During the weekdays, Yokosuka is a nice little city. There’s tons of shops and restaurants, the malls, parks, shrines to check out and more. Late at night, especially on the weekends, it gets a little seedy near the base. There’s a local prostitution ring, and the girls are on the streets when they know they sailors are out partying. They’re known as “Massagi Girls” because they’re usually offering “massages” for $20.00 or so. You can identify them by a specific jacket they wear, that seems to come in black or white, and has fur trim. Beyond that, they’re dressed pretty casually, also wearing jeans and boots. I can see one of the corners they work from the balcony of my hotel. I don’t spend a great deal of time watching them, but when I first found out they can be identified by their jackets, I took a gander. Somebody is obviously paying them because they’re working regularly, just a couple on weeknights but up to six or seven on weekends, but for the most part, I don’t see that many people giving them the time of day. I think I might have seen one girl go with someone down an alley but I can’t say for sure what was happening. I mentioned this to Rob and he said he’s heard going down the alleyway seems to be the move they go for. Anyway, most of what I’ve seen is men walking by and ignoring their advances. Rob and Bryce have each been approached several times when coming home from work at night and I’m not even offended or angry, but sad. I’ve watched a lot of documentaries and read things about human trafficking and it’s possible these girls are victims. No one wants to do that for a living, and apparently it’s common for girls from other Asian countries to be trafficked into Japan and forced into these situations. Obviously, I don’t know these girls or anything so these are my own assumptions, but I’ve read Japan has a major hub for trafficking. Countries fall into Tiers ranked by the Trafficking Victims Protection Act, and Japan falls into Tier 2, basically meaning they know they have a problem but they’re working to make the necessary changes to improve the situation as much as possible. It makes me sad and I wish I could help them. I haven’t gotten a good look at the girls, but Rob says he thinks a lot of them are Filipino, which makes sense because I’ve heard it’s common for these girls to be taken from the Philippines. Rob’s coworkers warned us that we would see a lot of this.

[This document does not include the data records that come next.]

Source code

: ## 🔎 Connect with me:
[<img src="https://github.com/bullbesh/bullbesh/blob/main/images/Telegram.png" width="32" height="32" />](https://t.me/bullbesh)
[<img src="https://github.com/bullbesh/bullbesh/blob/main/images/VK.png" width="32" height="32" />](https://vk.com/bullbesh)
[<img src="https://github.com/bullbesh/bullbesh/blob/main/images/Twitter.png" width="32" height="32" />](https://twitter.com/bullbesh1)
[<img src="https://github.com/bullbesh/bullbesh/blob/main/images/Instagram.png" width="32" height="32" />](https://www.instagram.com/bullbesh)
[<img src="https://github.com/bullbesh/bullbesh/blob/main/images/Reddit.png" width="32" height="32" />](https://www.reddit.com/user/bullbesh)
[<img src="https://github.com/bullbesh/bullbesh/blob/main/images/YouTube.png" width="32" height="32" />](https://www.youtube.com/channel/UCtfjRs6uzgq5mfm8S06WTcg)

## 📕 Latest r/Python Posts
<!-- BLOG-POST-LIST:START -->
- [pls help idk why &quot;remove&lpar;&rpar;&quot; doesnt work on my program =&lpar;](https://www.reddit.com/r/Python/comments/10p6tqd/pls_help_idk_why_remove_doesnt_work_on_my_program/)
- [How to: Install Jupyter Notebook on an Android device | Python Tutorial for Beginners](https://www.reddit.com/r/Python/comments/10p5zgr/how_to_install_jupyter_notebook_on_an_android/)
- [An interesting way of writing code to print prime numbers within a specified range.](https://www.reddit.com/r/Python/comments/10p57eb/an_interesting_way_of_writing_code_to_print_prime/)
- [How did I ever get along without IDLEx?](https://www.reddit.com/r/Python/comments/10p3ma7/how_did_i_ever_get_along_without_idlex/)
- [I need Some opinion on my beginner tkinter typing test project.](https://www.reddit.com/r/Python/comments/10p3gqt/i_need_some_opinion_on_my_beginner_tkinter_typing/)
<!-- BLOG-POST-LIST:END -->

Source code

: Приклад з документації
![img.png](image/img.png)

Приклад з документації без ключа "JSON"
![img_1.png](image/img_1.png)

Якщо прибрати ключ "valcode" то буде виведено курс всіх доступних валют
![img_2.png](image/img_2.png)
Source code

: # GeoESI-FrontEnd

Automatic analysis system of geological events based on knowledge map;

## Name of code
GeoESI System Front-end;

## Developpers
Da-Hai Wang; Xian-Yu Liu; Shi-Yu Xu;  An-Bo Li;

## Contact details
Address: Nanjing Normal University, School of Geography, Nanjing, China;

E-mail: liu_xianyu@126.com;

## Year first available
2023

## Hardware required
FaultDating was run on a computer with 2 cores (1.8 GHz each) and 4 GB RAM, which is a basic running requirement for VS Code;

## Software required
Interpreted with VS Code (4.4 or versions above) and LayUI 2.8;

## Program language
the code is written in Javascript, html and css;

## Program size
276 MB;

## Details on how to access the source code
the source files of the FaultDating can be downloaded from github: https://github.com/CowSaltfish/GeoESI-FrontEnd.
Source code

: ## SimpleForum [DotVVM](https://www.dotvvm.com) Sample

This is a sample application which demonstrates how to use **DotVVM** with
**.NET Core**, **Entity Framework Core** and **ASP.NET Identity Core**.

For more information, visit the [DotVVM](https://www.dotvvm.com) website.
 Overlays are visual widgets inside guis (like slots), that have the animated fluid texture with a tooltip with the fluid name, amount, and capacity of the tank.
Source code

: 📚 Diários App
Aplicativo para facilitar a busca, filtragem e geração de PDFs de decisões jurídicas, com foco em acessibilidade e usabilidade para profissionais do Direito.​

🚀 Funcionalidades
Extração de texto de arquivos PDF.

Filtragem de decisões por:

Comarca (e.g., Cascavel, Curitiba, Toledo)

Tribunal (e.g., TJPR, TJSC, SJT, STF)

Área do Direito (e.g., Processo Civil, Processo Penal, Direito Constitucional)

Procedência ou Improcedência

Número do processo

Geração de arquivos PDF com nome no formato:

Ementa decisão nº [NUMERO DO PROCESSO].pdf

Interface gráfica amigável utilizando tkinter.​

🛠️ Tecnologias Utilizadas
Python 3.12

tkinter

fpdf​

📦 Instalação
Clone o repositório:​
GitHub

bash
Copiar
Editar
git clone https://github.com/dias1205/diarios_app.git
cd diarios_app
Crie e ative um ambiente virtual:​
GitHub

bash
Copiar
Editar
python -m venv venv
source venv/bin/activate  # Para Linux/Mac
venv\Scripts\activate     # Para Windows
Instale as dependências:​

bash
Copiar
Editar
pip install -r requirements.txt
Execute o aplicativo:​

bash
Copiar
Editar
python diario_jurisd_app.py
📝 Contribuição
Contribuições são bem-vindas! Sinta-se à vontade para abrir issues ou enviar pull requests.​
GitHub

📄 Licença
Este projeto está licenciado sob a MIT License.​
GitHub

Even though this is scary stuff, there are always a lot of people around, and the restaurants are open very late. There’s an Indian food truck that parks on the corner, Alibaba’s Egyptian food has a window with a guy who sits facing the street for to go orders, and the girls are always working right in front of the 7-11, which is staffed well and has lots of windows. The streets are always full of Americas, lots of guys and their wives come here for these trips and you never hear any stories about people missing from this area or anything along those lines. I don’t want my mom worrying after reading all of this.

If you look at the picture below, taken from our balcony, you can see two of these girls, one on each end of the screen.


Watching these girls from our bacony motivated me to look up humann trafficking. It’s heartbreaking and eye opening to learn about but it’s also good to know what a serious problem it is and that no matter where you are, to be careful and pay attention to your surroundings.